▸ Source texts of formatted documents
# # # #

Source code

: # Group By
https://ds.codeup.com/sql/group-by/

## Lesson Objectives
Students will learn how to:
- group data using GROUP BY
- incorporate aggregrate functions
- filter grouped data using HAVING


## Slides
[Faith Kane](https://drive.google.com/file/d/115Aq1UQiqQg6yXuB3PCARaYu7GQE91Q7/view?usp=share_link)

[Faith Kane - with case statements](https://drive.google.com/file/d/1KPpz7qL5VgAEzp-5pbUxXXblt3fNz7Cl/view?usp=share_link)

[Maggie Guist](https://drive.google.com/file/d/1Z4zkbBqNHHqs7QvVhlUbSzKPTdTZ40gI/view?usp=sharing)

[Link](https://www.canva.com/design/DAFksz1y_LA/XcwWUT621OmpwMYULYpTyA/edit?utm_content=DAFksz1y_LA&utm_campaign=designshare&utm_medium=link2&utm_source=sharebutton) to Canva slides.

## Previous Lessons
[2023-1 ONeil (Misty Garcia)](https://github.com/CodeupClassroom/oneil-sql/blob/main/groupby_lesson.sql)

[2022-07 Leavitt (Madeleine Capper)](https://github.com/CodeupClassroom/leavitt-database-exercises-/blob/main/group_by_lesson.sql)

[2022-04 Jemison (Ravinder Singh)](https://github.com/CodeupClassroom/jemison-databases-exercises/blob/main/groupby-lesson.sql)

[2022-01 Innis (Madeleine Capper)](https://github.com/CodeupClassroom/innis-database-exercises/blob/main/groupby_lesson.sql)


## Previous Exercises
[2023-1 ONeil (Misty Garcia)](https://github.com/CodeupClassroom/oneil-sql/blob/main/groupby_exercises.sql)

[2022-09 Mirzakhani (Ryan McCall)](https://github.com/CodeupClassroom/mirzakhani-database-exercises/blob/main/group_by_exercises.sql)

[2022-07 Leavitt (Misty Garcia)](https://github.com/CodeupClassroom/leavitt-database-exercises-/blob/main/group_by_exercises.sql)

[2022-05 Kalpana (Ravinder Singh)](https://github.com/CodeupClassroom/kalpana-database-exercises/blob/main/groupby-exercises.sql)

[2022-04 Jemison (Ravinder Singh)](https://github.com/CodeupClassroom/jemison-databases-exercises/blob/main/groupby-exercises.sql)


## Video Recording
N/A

# # # #

▸ Directions for this task
Print out the complete data above, character for character.

▸ Output
Source code

: # Group By
https://ds.codeup.com/sql/group-by/

## Lesson Objectives
Students will learn how to:
- group data using GROUP BY
- incorporate aggregrate functions
- filter grouped data using HAVING


## Slides
[Faith Kane](https://drive.google.com/file/d/115Aq1UQiqQg6yXuB3PCARaYu7GQE91Q7/view?usp=share_link)

[Faith Kane - with case statements](https://drive.google.com/file/d/1KPpz7qL5VgAEzp-5pbUxXXblt3fNz7Cl/view?usp=share_link)

[Maggie Guist](https://drive.google.com/file/d/1Z4zkbBqNHHqs7QvVhlUbSzKPTdTZ40gI/view?usp=sharing)

[Link](https://www.canva.com/design/DAFksz1y_LA/XcwWUT621OmpwMYULYpTyA/edit?utm_content=DAFksz1y_LA&utm_campaign=designshare&utm_medium=link2&utm_source=sharebutton) to Canva slides.

## Previous Lessons
[2023-1 ONeil (Misty Garcia)](https://github.com/CodeupClassroom/oneil-sql/blob/main/groupby_lesson.sql)

[2022-07 Leavitt (Madeleine Capper)](https://github.com/CodeupClassroom/leavitt-database-exercises-/blob/main/group_by_lesson.sql)

[2022-04 Jemison (Ravinder Singh)](https://github.com/CodeupClassroom/jemison-databases-exercises/blob/main/groupby-lesson.sql)

[2022-01 Innis (Madeleine Capper)](https://github.com/CodeupClassroom/innis-database-exercises/blob/main/groupby_lesson.sql)


## Previous Exercises
[2023-1 ONeil (Misty Garcia)](https://github.com/CodeupClassroom/oneil-sql/blob/main/groupby_exercises.sql)

[2022-09 Mirzakhani (Ryan McCall)](https://github.com/CodeupClassroom/mirzakhani-database-exercises/blob/main/group_by_exercises.sql)

[2022-07 Leavitt (Misty Garcia)](https://github.com/CodeupClassroom/leavitt-database-exercises-/blob/main/group_by_exercises.sql)

[2022-05 Kalpana (Ravinder Singh)](https://github.com/CodeupClassroom/kalpana-database-exercises/blob/main/groupby-exercises.sql)

[2022-04 Jemison (Ravinder Singh)](https://github.com/CodeupClassroom/jemison-databases-exercises/blob/main/groupby-exercises.sql)


## Video Recording
N/A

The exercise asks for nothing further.